A third way to judge the success of a nonprofit is through the lens of community involvement. Some would view this more as a measure of momentum than of success, but I would argue that the energetic support of the surrounding community is the foundation upon which all other success rests. It’s harder to measure, in part because it can take on so many different forms, but I witness the ripple effects of enthusiastic community involvement every day.
In early 2020, for example, a Mission Scholars senior named Kathy Ramirez-Gijon was selected as a finalist for the prestigious Bill & Melinda Gates Scholarship. This alone was a triumph, both for her and for our program. But one thing stood between Kathy and actually becoming a Gates Scholar, which would mean a full ride to the college of her choosing: a daunting 30-minute personal interview.
A large part of my job is to marshal the tsunami of generosity and goodwill from our supporters and direct it to where it will do the most good. In this case, that meant drawing on the skills of one of our earliest volunteers, Dr. Andy Gersoff.
Six months earlier, Andy had offered to serve as a mock interviewer for Mission Scholars. His background as both an interviewer for Cottage Hospital’s residency program and an alumni interviewer for Yale University made him a real catch for our program. A few of our Scholars had conducted mock interviews with him prior to their first round of college interviews, and I had been impressed with his ability to balance kindness and patience with high expectations for his interviewees. Every Scholar had left his prep sessions ready and eager for their college interviews.
But Kathy’s interview would be a different beast entirely. Landing the Gates Scholarship would eliminate one of the biggest hurdles low-income students face when contemplating college: the cost of attendance. This interview represented a chance for Kathy to avoid the painstaking cobbling together of loans, grants, and financial aid, and the long-term debt that often comes with it.
Kathy took the mock interview seriously, and so did Andy. She dressed up for it, just as she would for the real interview, and he conducted it in a formal setting, at the conference table in his office at Cottage Hospital. One by one, she tackled his tough questions, and, little by little, her apprehension about the coming interview began to fade.

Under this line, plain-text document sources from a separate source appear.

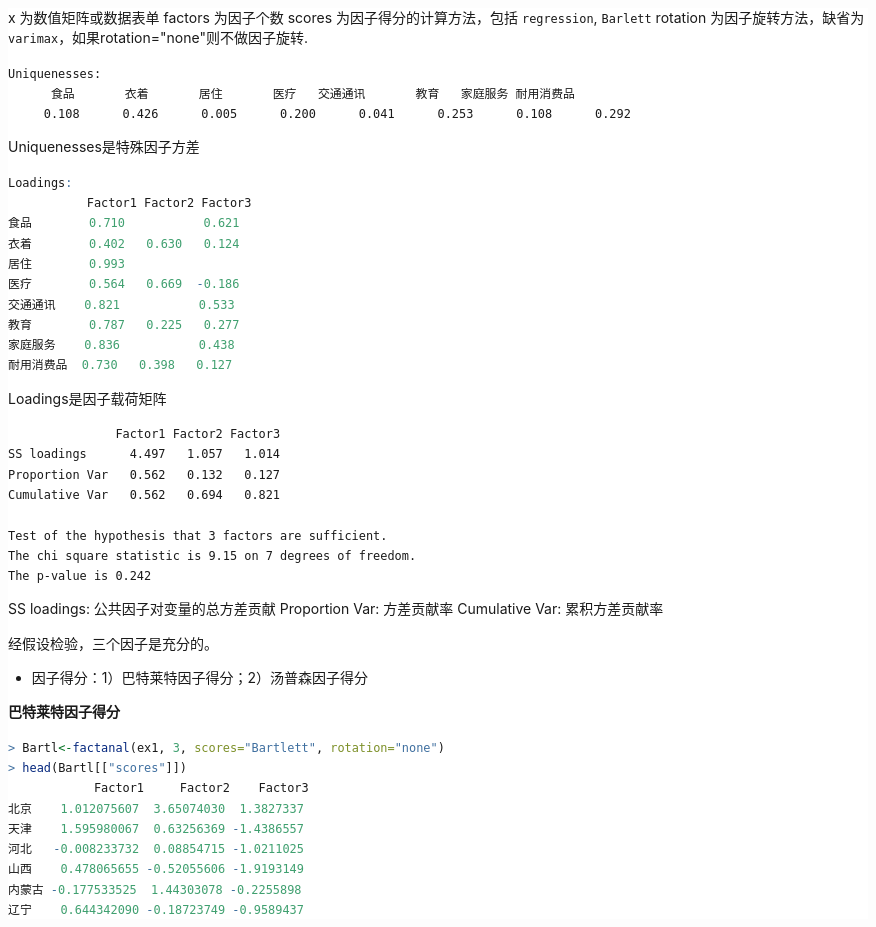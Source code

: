 x 为数值矩阵或数据表单
factors 为因子个数
scores 为因子得分的计算方法，包括 `regression`, `Barlett`
rotation 为因子旋转方法，缺省为`varimax`，如果rotation="none"则不做因子旋转. 

```
Uniquenesses:
      食品       衣着       居住       医疗   交通通讯       教育   家庭服务 耐用消费品 
     0.108      0.426      0.005      0.200      0.041      0.253      0.108      0.292 
```
Uniquenesses是特殊因子方差

```r
Loadings:
           Factor1 Factor2 Factor3
食品        0.710           0.621 
衣着        0.402   0.630   0.124 
居住        0.993                 
医疗        0.564   0.669  -0.186 
交通通讯    0.821           0.533 
教育        0.787   0.225   0.277 
家庭服务    0.836           0.438 
耐用消费品  0.730   0.398   0.127 
```
Loadings是因子载荷矩阵

```
               Factor1 Factor2 Factor3
SS loadings      4.497   1.057   1.014
Proportion Var   0.562   0.132   0.127
Cumulative Var   0.562   0.694   0.821

Test of the hypothesis that 3 factors are sufficient.
The chi square statistic is 9.15 on 7 degrees of freedom.
The p-value is 0.242 
```

SS loadings: 公共因子对变量的总方差贡献
Proportion Var: 方差贡献率
Cumulative Var: 累积方差贡献率

经假设检验，三个因子是充分的。

- 因子得分：1）巴特莱特因子得分；2）汤普森因子得分

**巴特莱特因子得分**

```r
> Bartl<-factanal(ex1, 3, scores="Bartlett", rotation="none")
> head(Bartl[["scores"]])
            Factor1     Factor2    Factor3
北京    1.012075607  3.65074030  1.3827337
天津    1.595980067  0.63256369 -1.4386557
河北   -0.008233732  0.08854715 -1.0211025
山西    0.478065655 -0.52055606 -1.9193149
内蒙古 -0.177533525  1.44303078 -0.2255898
辽宁    0.644342090 -0.18723749 -0.9589437
```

When she left Andy’s office, she was ready. Still, Andy did some further research, watching YouTube videos to tease out potential interview questions and emailing Kathy more pointers as her interview date approached.
When the day came, Kathy aced the interview, and a month later she was named a Gates Scholar, one of only 300 out of the 36,500 that applied.
The credit belongs to Kathy alone — she worked very, very hard to become the sort of student who would be considered for a Gates Scholarship in the first place. But the sense of triumph was shared by many people: her family, her friends, her teachers, and all of us at Mission Scholars, and especially Andy.
I could tell you many stories like this. I could tell you about Julie and Bill McGeever, owners of the assisted living community Heritage House, who heard about the conditions our Scholars were enduring during the first fall semester of the pandemic — the isolation, the financial insecurity, the dangers to their health, both physical and mental — and offered our Scholars a safe outdoor space at their magnificent facility, including hot meals served by their staff. That period was particularly hard on low-income students, so the McGeevers’ generosity was a godsend.
I could tell you about Chris Bruzzo and Susan Monaghan, two businesspeople at the top of their respective fields who spend many hours each month working to ensure career opportunities for our Scholars during and after college: evaluating résumés, facilitating professional introductions, and setting up meetings with local and national corporations to develop partnerships for future internship and mentorship opportunities.
I could tell you dozens of other stories about our volunteers as well, some of whom work directly with our Scholars as their mentors and tutors, others of whom move behind the scenes to help us spread the word and fundraise, but all of whom have made a tangible difference in the lives of our Scholars.
Mission Scholars’ stated goal is distinct: to change lives by helping exceptional, underserved students get into and graduate from the best college possible. But our motivation is the same as that of so many other programs here in Santa Barbara: to make our uniquely wonderful town an even better place to live. So maybe the best way to think of all these small stories is as one large story: a groundswell of community involvement without which our success, or the success of any other nonprofit program, would quickly flounder.
Funding is critical, but so are people. The stories of Andy and Kathy, of Julie and Bill, of Chris and Susan, are all part of the larger story of the Santa Barbara community, and it’s a story that bears telling, and retelling, and celebrating.